Data supplied:
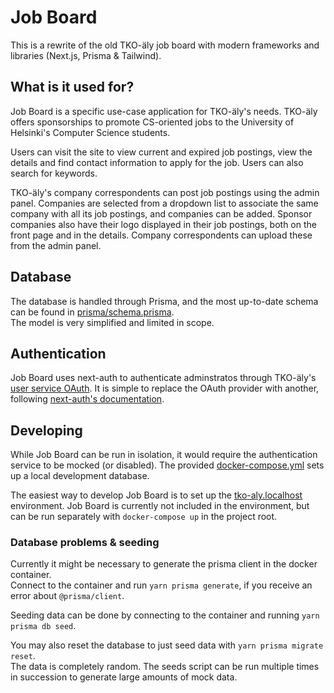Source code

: # Job Board

This is a rewrite of the old TKO-äly job board with modern frameworks and libraries (Next.js, Prisma & Tailwind).

## What is it used for?

Job Board is a specific use-case application for TKO-äly's needs. TKO-äly offers sponsorships to promote CS-oriented jobs to the University of Helsinki's Computer Science students.

Users can visit the site to view current and expired job postings, view the details and find contact information to apply for the job. Users can also search for keywords.

TKO-äly's company correspondents can post job postings using the admin panel. Companies are selected from a dropdown list to associate the same company with all its job postings, and companies can be added.
Sponsor companies also have their logo displayed in their job postings, both on the front page and in the details. Company correspondents can upload these from the admin panel.

## Database

The database is handled through Prisma, and the most up-to-date schema can be found in [prisma/schema.prisma](https://github.com/TKOaly/job-board-next/blob/main/prisma/schema.prisma).  
The model is very simplified and limited in scope.

## Authentication

Job Board uses next-auth to authenticate adminstratos through TKO-äly's [user service OAuth](https://github.com/tkoaly/user-service). It is simple to replace the OAuth provider with another, following [next-auth's documentation](https://next-auth.js.org/providers/).

## Developing

While Job Board can be run in isolation, it would require the authentication service to be mocked (or disabled). The provided [docker-compose.yml](https://github.com/TKOaly/job-board-next/blob/main/docker-compose.yml) sets up a local development database.

The easiest way to develop Job Board is to set up the [tko-aly.localhost](https://github.com/tkoaly/tko-aly.localhost) environment. Job Board is currently not included in the environment, but can be run separately with `docker-compose up` in the project root.

### Database problems & seeding

Currently it might be necessary to generate the prisma client in the docker container.  
Connect to the container and run `yarn prisma generate`, if you receive an error about `@prisma/client`.

Seeding data can be done by connecting to the container and running `yarn prisma db seed`.

You may also reset the database to just seed data with `yarn prisma migrate reset`.  
The data is completely random. The seeds script can be run multiple times in succession to generate large amounts of mock data.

Aim of the task: Copy exactly. The range runs from the line containing "You may also" through the last line of the data.

Written solution:
You may also reset the database to just seed data with `yarn prisma migrate reset`.  
The data is completely random. The seeds script can be run multiple times in succession to generate large amounts of mock data.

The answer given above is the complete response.